_RECORDED DATA_.

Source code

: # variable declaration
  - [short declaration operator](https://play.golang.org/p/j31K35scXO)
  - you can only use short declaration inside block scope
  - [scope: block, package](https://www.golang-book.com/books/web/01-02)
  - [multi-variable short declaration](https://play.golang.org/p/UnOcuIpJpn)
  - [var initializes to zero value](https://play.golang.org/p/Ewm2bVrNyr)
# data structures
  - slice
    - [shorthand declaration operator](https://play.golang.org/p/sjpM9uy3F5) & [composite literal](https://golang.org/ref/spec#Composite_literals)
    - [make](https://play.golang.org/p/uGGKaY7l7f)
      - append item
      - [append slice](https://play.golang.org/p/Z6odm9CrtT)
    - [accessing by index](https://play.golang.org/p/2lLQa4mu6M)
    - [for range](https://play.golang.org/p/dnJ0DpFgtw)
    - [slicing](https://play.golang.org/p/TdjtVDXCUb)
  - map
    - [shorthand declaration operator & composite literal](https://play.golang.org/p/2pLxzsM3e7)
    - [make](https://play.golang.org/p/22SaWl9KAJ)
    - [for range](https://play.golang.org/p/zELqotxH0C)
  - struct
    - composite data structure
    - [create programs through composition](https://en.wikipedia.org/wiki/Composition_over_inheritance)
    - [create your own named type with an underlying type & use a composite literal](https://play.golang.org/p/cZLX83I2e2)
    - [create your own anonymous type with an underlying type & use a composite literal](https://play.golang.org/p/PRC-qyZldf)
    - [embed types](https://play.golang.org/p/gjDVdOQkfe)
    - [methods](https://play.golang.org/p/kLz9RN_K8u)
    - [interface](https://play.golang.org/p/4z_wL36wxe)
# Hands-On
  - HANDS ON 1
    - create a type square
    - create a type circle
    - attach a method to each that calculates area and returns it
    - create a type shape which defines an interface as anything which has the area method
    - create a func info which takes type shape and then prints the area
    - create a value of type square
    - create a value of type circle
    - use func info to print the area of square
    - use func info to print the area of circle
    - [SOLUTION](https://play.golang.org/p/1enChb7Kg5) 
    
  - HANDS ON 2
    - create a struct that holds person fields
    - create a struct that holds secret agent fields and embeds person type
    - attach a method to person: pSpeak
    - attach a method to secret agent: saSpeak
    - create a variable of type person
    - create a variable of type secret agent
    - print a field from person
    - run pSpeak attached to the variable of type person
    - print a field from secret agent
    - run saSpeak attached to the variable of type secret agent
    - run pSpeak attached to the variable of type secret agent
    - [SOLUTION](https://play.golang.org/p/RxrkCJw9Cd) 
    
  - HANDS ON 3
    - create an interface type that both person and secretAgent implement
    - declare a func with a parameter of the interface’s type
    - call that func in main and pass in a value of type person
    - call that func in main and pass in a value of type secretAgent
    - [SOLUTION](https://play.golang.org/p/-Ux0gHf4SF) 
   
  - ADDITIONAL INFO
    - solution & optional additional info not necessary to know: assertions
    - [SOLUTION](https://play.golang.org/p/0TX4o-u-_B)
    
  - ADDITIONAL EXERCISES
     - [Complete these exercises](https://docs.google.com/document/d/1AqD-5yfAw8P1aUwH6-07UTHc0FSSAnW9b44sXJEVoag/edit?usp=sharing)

_WHAT YOU ARE ASKED TO DO_. Whenever the string "slice" shows up in a line of the records, copy that line.

_REPLY_.
  - slice
      - [append slice](https://play.golang.org/p/Z6odm9CrtT)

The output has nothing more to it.